Task description → From the entries that follow, extract each line holding the string "quiver".

══ Dataset records

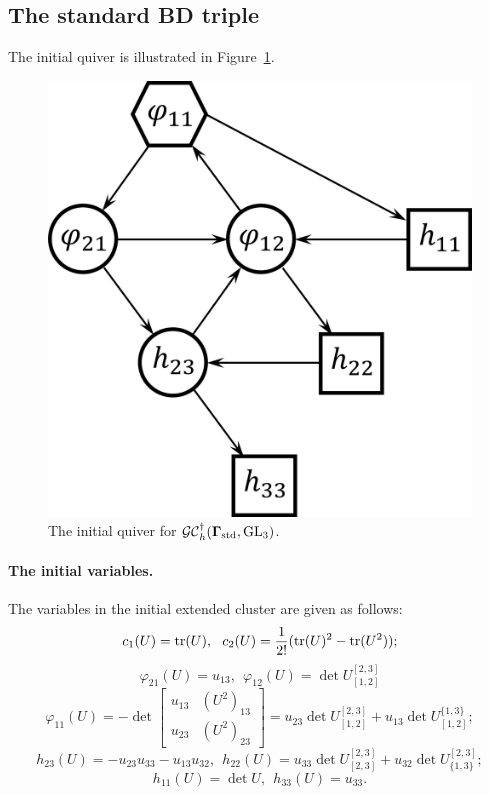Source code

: \subsection{The standard BD triple}
The initial quiver is illustrated in Figure~\ref{f:h_n=3_std}. 
\begin{figure}[htb]
\begin{center}
\includegraphics[scale=0.65]{h_convention/h_n=3_std.png}
\end{center}
\caption{The initial quiver for $\mathcal{GC}_h^{\dagger}(\mathbf{\Gamma}_{\text{std}},\operatorname{GL}_3)$. }
\label{f:h_n=3_std}
\end{figure}

\paragraph{The initial variables.} The variables in the initial extended cluster are given as follows:
\begin{equation}
    c_1(U) = \operatorname{tr}(U), \ \ c_2(U) = \frac{1}{2!} (\operatorname{tr}(U)^2 - \operatorname{tr}(U^2));
\end{equation}
\begin{equation}
    \varphi_{21}(U) = u_{13}, \ \ \varphi_{12}(U) = \det U^{[2,3]}_{[1,2]}\end{equation}\begin{equation}\varphi_{11}(U) = -\det \begin{bmatrix} u_{13} &(U^2)_{13}\\ u_{23} & (U^2)_{23}\end{bmatrix} =  u_{23}\det U^{[2,3]}_{[1,2]} + u_{13}\det U^{\{1,3\}}_{[1,2]};
\end{equation}
\begin{equation}
    h_{23}(U) = -u_{23}u_{33}-u_{13}u_{32}, \ \ h_{22}(U) = u_{33}\det U^{[2,3]}_{[2,3]} + u_{32}\det U^{[2,3]}_{\{1,3\}};
\end{equation}
\begin{equation}
    h_{11}(U) = \det U, \ \ h_{33}(U) = u_{33}.
\end{equation}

════

Expected answer →
The initial quiver is illustrated in Figure~\ref{f:h_n=3_std}. 
\caption{The initial quiver for $\mathcal{GC}_h^{\dagger}(\mathbf{\Gamma}_{\text{std}},\operatorname{GL}_3)$. }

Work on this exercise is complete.